_What you will do:_ Could you please find each line in the records that contains the word "other" and copy it?

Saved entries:
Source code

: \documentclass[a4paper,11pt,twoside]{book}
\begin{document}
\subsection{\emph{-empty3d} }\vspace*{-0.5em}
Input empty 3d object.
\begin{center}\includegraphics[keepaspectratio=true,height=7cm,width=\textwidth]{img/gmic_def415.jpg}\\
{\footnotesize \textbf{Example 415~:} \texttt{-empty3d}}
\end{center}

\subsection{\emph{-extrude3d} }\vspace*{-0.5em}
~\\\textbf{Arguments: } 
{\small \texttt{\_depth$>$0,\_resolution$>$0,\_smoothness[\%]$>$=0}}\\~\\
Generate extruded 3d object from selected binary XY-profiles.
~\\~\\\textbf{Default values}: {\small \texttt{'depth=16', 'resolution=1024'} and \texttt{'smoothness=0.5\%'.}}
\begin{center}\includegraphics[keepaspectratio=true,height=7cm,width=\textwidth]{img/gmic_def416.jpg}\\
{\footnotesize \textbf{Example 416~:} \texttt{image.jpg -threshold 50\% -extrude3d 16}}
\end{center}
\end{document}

...

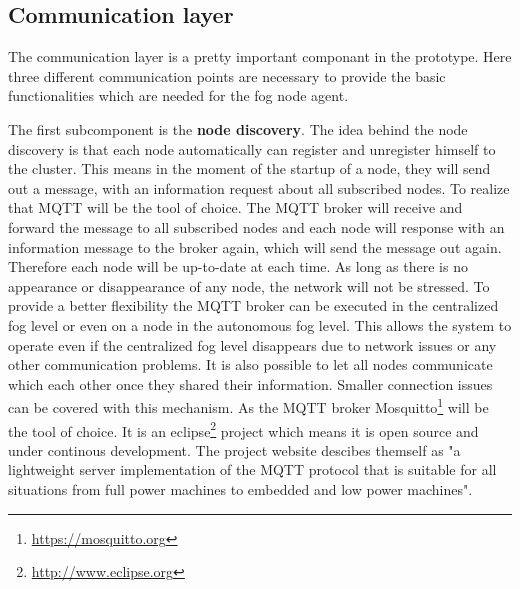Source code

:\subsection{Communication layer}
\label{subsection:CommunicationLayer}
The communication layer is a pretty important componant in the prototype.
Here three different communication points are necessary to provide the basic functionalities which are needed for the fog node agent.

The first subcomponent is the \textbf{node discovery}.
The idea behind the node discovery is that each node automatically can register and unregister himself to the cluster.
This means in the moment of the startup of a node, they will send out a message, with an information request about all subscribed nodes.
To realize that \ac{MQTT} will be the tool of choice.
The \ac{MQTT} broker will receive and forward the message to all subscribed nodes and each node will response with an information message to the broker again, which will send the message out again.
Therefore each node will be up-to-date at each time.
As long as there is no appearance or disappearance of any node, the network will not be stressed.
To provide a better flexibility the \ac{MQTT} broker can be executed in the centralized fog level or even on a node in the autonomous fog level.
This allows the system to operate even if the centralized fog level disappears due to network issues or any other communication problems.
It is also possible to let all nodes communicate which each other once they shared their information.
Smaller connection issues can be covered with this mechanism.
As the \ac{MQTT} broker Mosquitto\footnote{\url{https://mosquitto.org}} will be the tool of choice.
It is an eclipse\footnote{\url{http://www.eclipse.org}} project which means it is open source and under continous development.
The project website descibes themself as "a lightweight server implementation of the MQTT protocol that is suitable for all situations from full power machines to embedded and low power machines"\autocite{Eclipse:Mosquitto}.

--

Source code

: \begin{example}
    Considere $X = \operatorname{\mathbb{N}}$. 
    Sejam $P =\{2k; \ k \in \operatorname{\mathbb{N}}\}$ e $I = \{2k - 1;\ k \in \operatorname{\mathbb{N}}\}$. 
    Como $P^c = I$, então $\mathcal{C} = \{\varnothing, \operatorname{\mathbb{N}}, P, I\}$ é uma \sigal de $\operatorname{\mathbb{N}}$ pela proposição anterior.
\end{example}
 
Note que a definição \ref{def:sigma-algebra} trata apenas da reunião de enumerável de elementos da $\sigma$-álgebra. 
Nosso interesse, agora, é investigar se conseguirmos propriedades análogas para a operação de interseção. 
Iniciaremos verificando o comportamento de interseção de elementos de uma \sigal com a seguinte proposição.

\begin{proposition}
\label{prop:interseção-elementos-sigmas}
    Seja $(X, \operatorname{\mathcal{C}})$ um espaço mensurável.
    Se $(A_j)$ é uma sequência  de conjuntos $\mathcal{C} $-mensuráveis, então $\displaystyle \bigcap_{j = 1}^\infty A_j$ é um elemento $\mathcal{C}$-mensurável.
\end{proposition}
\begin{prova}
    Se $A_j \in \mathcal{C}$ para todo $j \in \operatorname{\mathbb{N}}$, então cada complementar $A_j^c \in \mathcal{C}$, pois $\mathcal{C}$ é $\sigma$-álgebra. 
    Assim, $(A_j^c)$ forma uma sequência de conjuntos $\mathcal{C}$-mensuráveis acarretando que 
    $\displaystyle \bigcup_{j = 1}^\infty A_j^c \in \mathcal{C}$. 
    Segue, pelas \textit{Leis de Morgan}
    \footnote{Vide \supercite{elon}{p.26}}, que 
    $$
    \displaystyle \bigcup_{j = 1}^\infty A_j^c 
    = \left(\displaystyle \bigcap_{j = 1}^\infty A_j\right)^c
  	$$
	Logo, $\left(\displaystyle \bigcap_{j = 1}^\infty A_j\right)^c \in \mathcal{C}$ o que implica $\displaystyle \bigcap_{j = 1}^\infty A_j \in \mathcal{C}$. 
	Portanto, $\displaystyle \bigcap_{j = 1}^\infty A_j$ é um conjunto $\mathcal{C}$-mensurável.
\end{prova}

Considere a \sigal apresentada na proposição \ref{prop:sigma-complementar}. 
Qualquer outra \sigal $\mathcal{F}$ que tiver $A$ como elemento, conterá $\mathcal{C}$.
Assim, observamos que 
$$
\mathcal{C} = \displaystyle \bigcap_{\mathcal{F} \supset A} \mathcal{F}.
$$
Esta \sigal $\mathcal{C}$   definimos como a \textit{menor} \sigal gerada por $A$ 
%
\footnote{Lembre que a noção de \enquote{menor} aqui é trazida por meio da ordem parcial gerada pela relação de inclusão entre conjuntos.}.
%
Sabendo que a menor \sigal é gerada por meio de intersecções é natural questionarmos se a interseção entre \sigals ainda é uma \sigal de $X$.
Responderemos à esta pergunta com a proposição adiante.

_Written answer:_
This allows the system to operate even if the centralized fog level disappears due to network issues or any other communication problems.
It is also possible to let all nodes communicate which each other once they shared their information.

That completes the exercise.